A USA TODAY Bestseller
An NPR "Book We Love"
A finalist for the California Book Award
“A poem to mortality and the beauty of how we can cope with it.”
—Atul Gawande, author of Being Mortal
New York Times-bestselling artist Wendy MacNaughton shares wisdom
from hospice caregivers: how to be, when to help, what to say—with
full-color drawings throughout.
Wendy MacNaughton is a New York Times–bestselling artist,
illustrator, and graphic journalist with a degree in social work
who combines these practices to tell the stories of people who are
often overlooked. She has illustrated and/or authored eleven books,
including Salt Fat Acid Heat, The Gutsy Girl, and Meanwhile in San
Francisco: The City in Its Own Words. Her visual storytelling
series Meanwhile was the New York Times’s first weekly drawn
journalism column. The creator of DrawTogether and co-founder of
Women Who Draw, she lives in the Bay Area.

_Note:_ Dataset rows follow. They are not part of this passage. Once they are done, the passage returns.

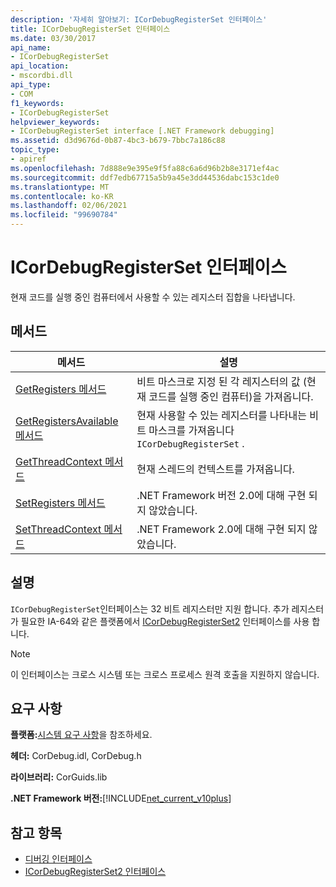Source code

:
 ```yaml
---
description: '자세히 알아보기: ICorDebugRegisterSet 인터페이스'
title: ICorDebugRegisterSet 인터페이스
ms.date: 03/30/2017
api_name:
- ICorDebugRegisterSet
api_location:
- mscordbi.dll
api_type:
- COM
f1_keywords:
- ICorDebugRegisterSet
helpviewer_keywords:
- ICorDebugRegisterSet interface [.NET Framework debugging]
ms.assetid: d3d9676d-0b87-4bc3-b679-7bbc7a186c88
topic_type:
- apiref
ms.openlocfilehash: 7d888e9e395e9f5fa88c6a6d96b2b8e3171ef4ac
ms.sourcegitcommit: ddf7edb67715a5b9a45e3dd44536dabc153c1de0
ms.translationtype: MT
ms.contentlocale: ko-KR
ms.lasthandoff: 02/06/2021
ms.locfileid: "99690784"
---
```

# <a name="icordebugregisterset-interface"></a>ICorDebugRegisterSet 인터페이스

현재 코드를 실행 중인 컴퓨터에서 사용할 수 있는 레지스터 집합을 나타냅니다.  
  
## <a name="methods"></a>메서드  
  
|메서드|설명|  
|------------|-----------------|  
|[GetRegisters 메서드](icordebugregisterset-getregisters-method.md)|비트 마스크로 지정 된 각 레지스터의 값 (현재 코드를 실행 중인 컴퓨터)을 가져옵니다.|  
|[GetRegistersAvailable 메서드](icordebugregisterset-getregistersavailable-method.md)|현재 사용할 수 있는 레지스터를 나타내는 비트 마스크를 가져옵니다 `ICorDebugRegisterSet` .|  
|[GetThreadContext 메서드](icordebugregisterset-getthreadcontext-method.md)|현재 스레드의 컨텍스트를 가져옵니다.|  
|[SetRegisters 메서드](icordebugregisterset-setregisters-method.md)|.NET Framework 버전 2.0에 대해 구현 되지 않았습니다.|  
|[SetThreadContext 메서드](icordebugregisterset-setthreadcontext-method.md)|.NET Framework 2.0에 대해 구현 되지 않았습니다.|  
  
## <a name="remarks"></a>설명  

 `ICorDebugRegisterSet`인터페이스는 32 비트 레지스터만 지원 합니다. 추가 레지스터가 필요한 IA-64와 같은 플랫폼에서 [ICorDebugRegisterSet2](icordebugregisterset2-interface.md) 인터페이스를 사용 합니다.  
  
> [!NOTE]
> 이 인터페이스는 크로스 시스템 또는 크로스 프로세스 원격 호출을 지원하지 않습니다.  
  
## <a name="requirements"></a>요구 사항  

 **플랫폼:**[시스템 요구 사항](../../get-started/system-requirements.md)을 참조하세요.  
  
 **헤더:** CorDebug.idl, CorDebug.h  
  
 **라이브러리:** CorGuids.lib  
  
 **.NET Framework 버전:**[!INCLUDE[net_current_v10plus](../../../../includes/net-current-v10plus-md.md)]  
  
## <a name="see-also"></a>참고 항목

- [디버깅 인터페이스](debugging-interfaces.md)
- [ICorDebugRegisterSet2 인터페이스](icordebugregisterset2-interface.md)
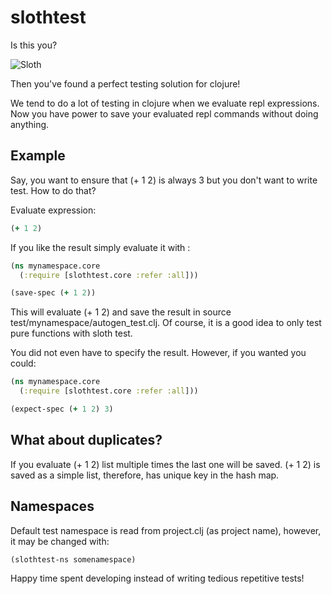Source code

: # slothtest

Is this you?

![Sloth](http://pmdvod.nationalgeographic.com/NG_Video/742/275/140715-baby-sloth-orphanage-rescue-vin_640x360_304699971673.jpg)

Then you've found a perfect testing solution for clojure!

We tend to do a lot of testing in clojure when we evaluate repl expressions.
Now you have power to save your evaluated repl commands without doing anything.

## Example

Say, you want to ensure that (+ 1 2) is always 3 but you don't want to write test. How to do that?

Evaluate expression:
```clojure
(+ 1 2)
```

If you like the result simply evaluate it with :

```clojure
(ns mynamespace.core
  (:require [slothtest.core :refer :all]))

(save-spec (+ 1 2))
```

This will evaluate (+ 1 2) and save the result in source
test/mynamespace/autogen_test.clj. Of course, it is a good idea
to only test pure functions with sloth test.

You did not even have to specify the result. However, if you
wanted you could:

```clojure
(ns mynamespace.core
  (:require [slothtest.core :refer :all]))

(expect-spec (+ 1 2) 3)
```

## What about duplicates?

If you evaluate (+ 1 2) list multiple times the last one will be saved.
(+ 1 2) is saved as a simple list, therefore, has unique key in the hash map.

## Namespaces

Default test namespace is read from project.clj (as project name),
however, it may be changed with:
```clojure
(slothtest-ns somenamespace)
```

Happy time spent developing instead of writing tedious repetitive tests!
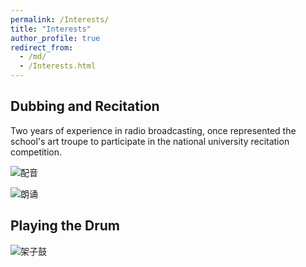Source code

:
 ```yaml
---
permalink: /Interests/
title: "Interests"
author_profile: true
redirect_from: 
  - /md/
  - /Interests.html
---
```


## Dubbing and Recitation
Two years of experience in radio broadcasting, once represented the school's art troupe to participate in the national university recitation competition.

![配音](https://github.com/minyao-huang/minyao-huang.github.io/assets/172588600/949c7b68-b4db-4cbf-a37d-618bd8ba6471)

![朗诵](https://github.com/minyao-huang/minyao-huang.github.io/assets/172588600/477a6288-ddbd-411e-a00d-cb57ce2b997a)



## Playing the Drum

![架子鼓](https://github.com/minyao-huang/minyao-huang.github.io/assets/172588600/27f1a100-40e5-46be-8986-3f352963f919)
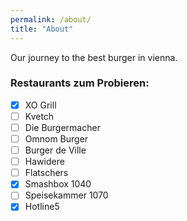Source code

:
 ```yaml
---
permalink: /about/
title: "About"
---
```


Our journey to the best burger in vienna.

### Restaurants zum Probieren:

- [x] XO Grill
- [ ] Kvetch
- [ ] Die Burgermacher
- [ ] Omnom Burger
- [ ] Burger de Ville
- [ ] Hawidere
- [ ] Flatschers
- [x] Smashbox 1040
- [ ] Speisekammer 1070
- [x] Hotline5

Instagram/Twitter/YouTube @wendymac / wendymacnaughton.com
Tenderly illustrated... [MacNaughton] distills hours of sitting,
being there and waiting into a beautiful reminder that death is a
part of living and that we can learn from it. “Follow their lead.”
“Just be there.” “Cry. A lot.” This “how-to” guide about dying
reminds the living to embrace the present and deepen our
relationships.
*NPR, "Books We Love"*
Stunningly touching.
*Steven Levitt, Freakonomics Radio*
Quietly powerful … Wendy MacNaughton’s gentle drawings are followed
by a deep well of resources for the dying and those who love and
care for them.
*Bookpage, starred review*
A tender illustrated field guide to being present … The book’s
beating heart is an invitation to grow comfortable with change,
with uncertainty, with vulnerability.
*Maria Popova, The Marginalian*
Words are spare, poignant, and practical: 'If you don't know what
to say, start by saying that. That's very vulnerable.' An
introduction from a hospice physician and a list of resources round
this out as a perfect library book: one that everyone could use,
one time or another.
*Booklist*
There are many kinds of grace in this little book . . . [there is
an] underlying kindness that runs throughout.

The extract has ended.